Dr. Alferov, Dr. Hayashi and Dr. Panish have made pioneering contributions to the development of optoelectronics as we know it today with the achievement of continuous wave operation of semiconductor lasers at room temperature. They have thus paved the way for commercial use of electronic devices that play an essential role in the building of information infrastructures supporting the worldwide IT revolution.
Coherent radiation of Epitaxial Heterojunction Structures in the AlAs-GaAs System. Soviet Phys. Semiconductors 2 (10). (with V. M. Andreev and others), 1969
AlAs-GaAs Heterojunction Injection Lasers with a Low Room Temperature Threshold. Soviet Physics-Semiconductors 3 (9). (with V. M. Andreev and others), 1970
Investigation of the influence of the AlAs-GaAs Heterostructure Parameters on the Laser Threshold Current and the Realization of Continuous Emission at Room Temperature. Soviet Physics-Semiconductors 4 (9). (with V. M. Andreev and others), 1971
In 1970, Dr. Zh. I. Alferov, Dr. I. Hayashi and Dr. M. B. Panish achieved continuous operation of semiconductor lasers at room temperature, an operation which theretofore had been extremely difficult. Their feat paved the way for the practical uses of semiconductor lasers, a pioneering contribution to the development of the optoelectronics that are an essential component of the information infrastructures that underpin the worldwide IT revolution.
The first semiconductor laser, accomplished in liquid nitrogen in 1962, utilized a homojunction based upon a GaAs layer.
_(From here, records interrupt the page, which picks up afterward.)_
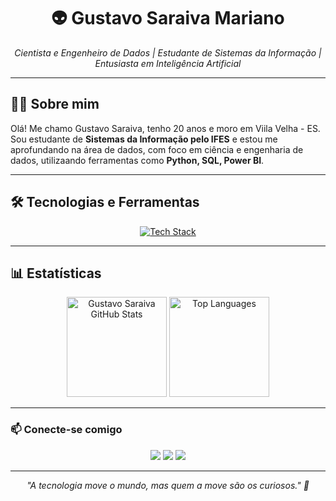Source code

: <h1 align="center">👽 Gustavo Saraiva Mariano</h1>

<p align="center">
  <i>Cientista e Engenheiro de Dados | Estudante de Sistemas da Informação | Entusiasta em Inteligência Artificial</i>
</p>

---

## 👨‍💻 Sobre mim

Olá! Me chamo Gustavo Saraiva, tenho 20 anos e moro em Viila Velha - ES. Sou estudante de **Sistemas da Informação pelo IFES** e estou me aprofundando na área de dados, com foco em ciência e engenharia de dados, utilizaando ferramentas como **Python, SQL, Power BI**.

---

## 🛠️ Tecnologias e Ferramentas

<p align="center">
  <a href="https://skillicons.dev">
    <img src="https://skillicons.dev/icons?i=html,css,javascript,python,c,java,cs,postgresql,mysql,git,github,linux,windows" alt="Tech Stack"/>
  </a>
</p>

---

## 📊 Estatísticas

<p align="center">
  <img height="160em" src="https://github-readme-stats.vercel.app/api?username=saraivagustavo&show_icons=true&theme=radical" alt="Gustavo Saraiva GitHub Stats"/>
  <img height="160em" src="https://github-readme-stats.vercel.app/api/top-langs/?username=saraivagustavo&layout=compact&langs_count=7&theme=tokyonight" alt="Top Languages"/>
</p>

---

### 📫 Conecte-se comigo

<p align="center">
  <a href="https://www.instagram.com/saraivag10/"><img src="https://img.shields.io/badge/Instagram-E4405F?style=for-the-badge&logo=instagram&logoColor=white" /></a>
  <a href="https://github.com/saraivagustavo"><img src="https://img.shields.io/badge/GitHub-000000?style=for-the-badge&logo=github&logoColor=white" /></a>
  <a href="https://www.linkedin.com/in/gustavo-saraiva-mariano/"><img src="https://img.shields.io/badge/LinkedIn-0077B5?style=for-the-badge&logo=linkedin&logoColor=white" /></a>
</p>

---

<p align="center">
  <i>"A tecnologia move o mundo, mas quem a move são os curiosos." 🚀</i>
</p>
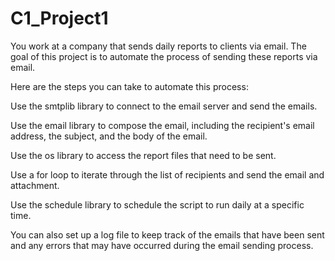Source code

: # C1_Project1
  You work at a company that sends daily reports to clients via email. The goal of this project is to automate the process of sending these reports via email.



  Here are the steps you can take to automate this process:


  Use the smtplib library to connect to the email server and send the emails.


  Use the email library to compose the email, including the recipient's email address, the subject, and the body of the email.



  Use the os library to access the report files that need to be sent.



  Use a for loop to iterate through the list of recipients and send the email and attachment.



  Use the schedule library to schedule the script to run daily at a specific time.



  You can also set up a log file to keep track of the emails that have been sent and any errors that may have occurred during the email sending process.
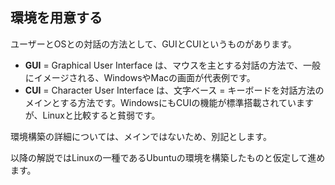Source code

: ## 環境を用意する
ユーザーとOSとの対話の方法として、GUIとCUIというものがあります。

- __GUI__ = Graphical User Interface は、マウスを主とする対話の方法で、一般にイメージされる、WindowsやMacの画面が代表例です。
- __CUI__ = Character User Interface は、文字ベース = キーボードを対話方法のメインとする方法です。WindowsにもCUIの機能が標準搭載されていますが、Linuxと比較すると貧弱です。

環境構築の詳細については、メインではないため、別記とします。

以降の解説ではLinuxの一種であるUbuntuの環境を構築したものと仮定して進めます。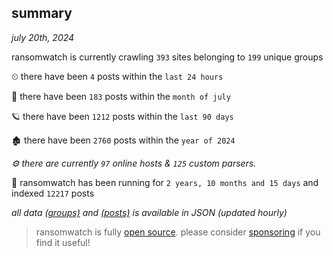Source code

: 
## summary
_july 20th, 2024_

ransomwatch is currently crawling `393` sites belonging to `199` unique groups

⏲ there have been `4` posts within the `last 24 hours`

🦈 there have been `183` posts within the `month of july`

🪐 there have been `1212` posts within the `last 90 days`

🏚 there have been `2760` posts within the `year of 2024`

_⚙️ there are currently `97` online hosts & `125` custom parsers._

🦕 ransomwatch has been running for `2 years, 10 months and 15 days` and indexed `12217` posts

_all data  [(groups)](http://ransomwhat.telemetry.ltd/groups) and [(posts)](http://ransomwhat.telemetry.ltd/posts) is available in JSON (updated hourly)_

> ransomwatch is fully [open source](https://github.com/joshhighet/ransomwatch#ransomwatch--). please consider [sponsoring](https://github.com/sponsors/joshhighet) if you find it useful!
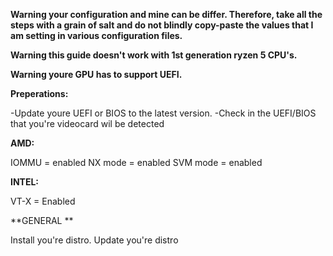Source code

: **Warning your configuration and mine can be differ. Therefore, take all the steps with a grain of salt and do not blindly copy-paste the values that I am setting in various configuration files.** 

**Warning this guide doesn't work with 1st generation ryzen 5 CPU's.**

**Warning youre GPU has to support UEFI.**











**Preperations:**


-Update youre UEFI or BIOS to the latest version.
-Check in the UEFI/BIOS that you're videocard wil be detected

**AMD:**

IOMMU = enabled
NX mode = enabled
SVM mode = enabled

**INTEL:**

VT-X = Enabled

**GENERAL **

Install you're distro. 
Update you're distro


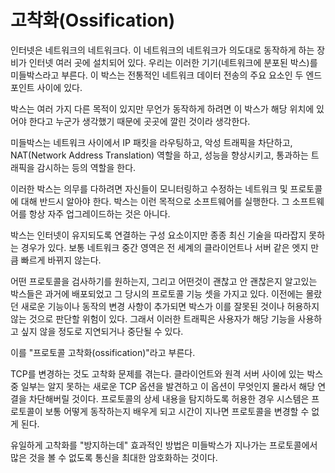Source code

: <!--
# Ossification

The internet is a network of networks. There is equipment set up on the
Internet in many different places along the way to make sure this network of
networks works as it is supposed to. These devices, the boxes that are
distributed out in the network, are what we sometimes refer to as middle-boxes.
Boxes that sit somewhere between the two end-points that are the primary parties
involved in a traditional network data transfer.

These boxes serve many different specific purposes but I think we can say that
universally they are put there because someone thinks they must be there to
make things work.

Middle-boxes route IP packets between networks, they block malicious traffic,
they do NAT (Network Address Translation), they improve performance, some try
to spy on the passing traffic and more.

In order to perform their duties these boxes must know about networking and
the protocols that are monitored or modified by them. They run software for
this purpose. Software that is not always upgraded frequently.

While they are glue components that keep the Internet together they are also
often not keeping up with the latest technology. The middle of the network
typically does not move as fast as the edges, as the clients and the servers of
the world.

The network protocols that these boxes might want to inspect, and have ideas
about what is okay and what is not then have this problem: these boxes were
deployed some time ago when the protocols had a feature set of that
time. Introducing new features or changes in behavior that were not known
before risks ending up considered bad or illegal by such boxes. Such traffic
may well just be dropped or delayed to the degree that users really do not
want to use those features.

This is called "protocol ossification".

Changes to TCP also suffer from ossification: some boxes between a client and
the remote server will spot unknown new TCP options and block such connections
since they do not know what the options are. If allowed to detect protocol
details, systems learn how protocols typically behave and over time it becomes
impossible to change them.

The only truly effective way to "combat" ossification is to encrypt as much of
the communication as possible in order to prevent middle-boxes from seeing much
of the protocol passing through.
-->

# 고착화(Ossification)

인터넷은 네트워크의 네트워크다. 이 네트워크의 네트워크가 의도대로 동작하게 하는 장비가 인터넷
여러 곳에 설치되어 있다. 우리는 이러한 기기(네트워크에 분포된 박스)를 미들박스라고 부른다.
이 박스는 전통적인 네트워크 데이터 전송의 주요 요소인 두 엔드포인트 사이에 있다.

박스는 여러 가지 다른 목적이 있지만 무언가 동작하게 하려면 이 박스가 해당 위치에 있어야 한다고
누군가 생각했기 때문에 곳곳에 깔린 것이라 생각한다.

미들박스는 네트워크 사이에서 IP 패킷을 라우팅하고, 악성 트래픽을 차단하고,
NAT(Network Address Translation) 역할을 하고, 성능을 향상시키고, 통과하는
트래픽을 감시하는 등의 역할을 한다.

이러한 박스는 의무를 다하려면 자신들이 모니터링하고 수정하는 네트워크 및 프로토콜에 대해
반드시 알아야 한다. 박스는 이런 목적으로 소프트웨어를 실행한다. 그 소프트웨어를
항상 자주 업그레이드하는 것은 아니다.

박스는 인터넷이 유지되도록 연결하는 구성 요소이지만 종종 최신 기술을 따라잡지 못하는 경우가 있다.
보통 네트워크 중간 영역은 전 세계의 클라이언트나 서버 같은 엣지 만큼 빠르게 바뀌지 않는다.

어떤 프로토콜을 검사하기를 원하는지, 그리고 어떤것이 괜찮고 안 괜찮은지 알고있는 박스들은
과거에 배포되었고 그 당시의 프로토콜 기능 셋을 가지고 있다.
이전에는 몰랐던 새로운 기능이나 동작의 변경 사항이 추가되면 박스가 이를 잘못된 것이나 허용하지
않는 것으로 판단할 위험이 있다. 그래서 이러한 트래픽은 사용자가 해당 기능을 사용하고
싶지 않을 정도로 지연되거나 중단될 수 있다.

이를 "프로토콜 고착화(ossification)"라고 부른다.

TCP를 변경하는 것도 고착화 문제를 겪는다. 클라이언트와 원격 서버 사이에 있는 박스 중 일부는
알지 못하는 새로운 TCP 옵션을 발견하고 이 옵션이 무엇인지 몰라서 해당 연결을 차단해버릴 것이다.
프로토콜의 상세 내용을 탐지하도록 허용한 경우 시스템은 프로토콜이 보통 어떻게 동작하는지
배우게 되고 시간이 지나면 프로토콜을 변경할 수 없게 된다.

유일하게 고착화를 "방지하는데" 효과적인 방법은 미들박스가 지나가는 프로토콜에서 많은 것을
볼 수 없도록 통신을 최대한 암호화하는 것이다.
However, its requirement of threshold current density, the minimum density necessary for lasing operation, was extremely high, thus permitting pulse operation only and hindering the industrial application of these semiconductor lasers. A variety of subsequent attempts were made to confine light output in an optical waveguide using striped electrodes or a heterostructure of AlGaAs and GaAs layers, but numerous technical bottlenecks yet prevented continuous operation at room temperature. A breakthrough occurred in 1970, when Dr. Alferov in Russia (formerly the Soviet Union), and Drs. Hayashi and Panish in the United States, almost simultaneously succeeded in achieving the continuous operation of semiconductor lasers. The semiconductor lasers they developed are characterized by the fact that they substantially reduced the threshold current density through the application of a double heterostructure consisting of a GaAs active layer, a thin film for radiating light, sandwiched between two AlGaAs layers.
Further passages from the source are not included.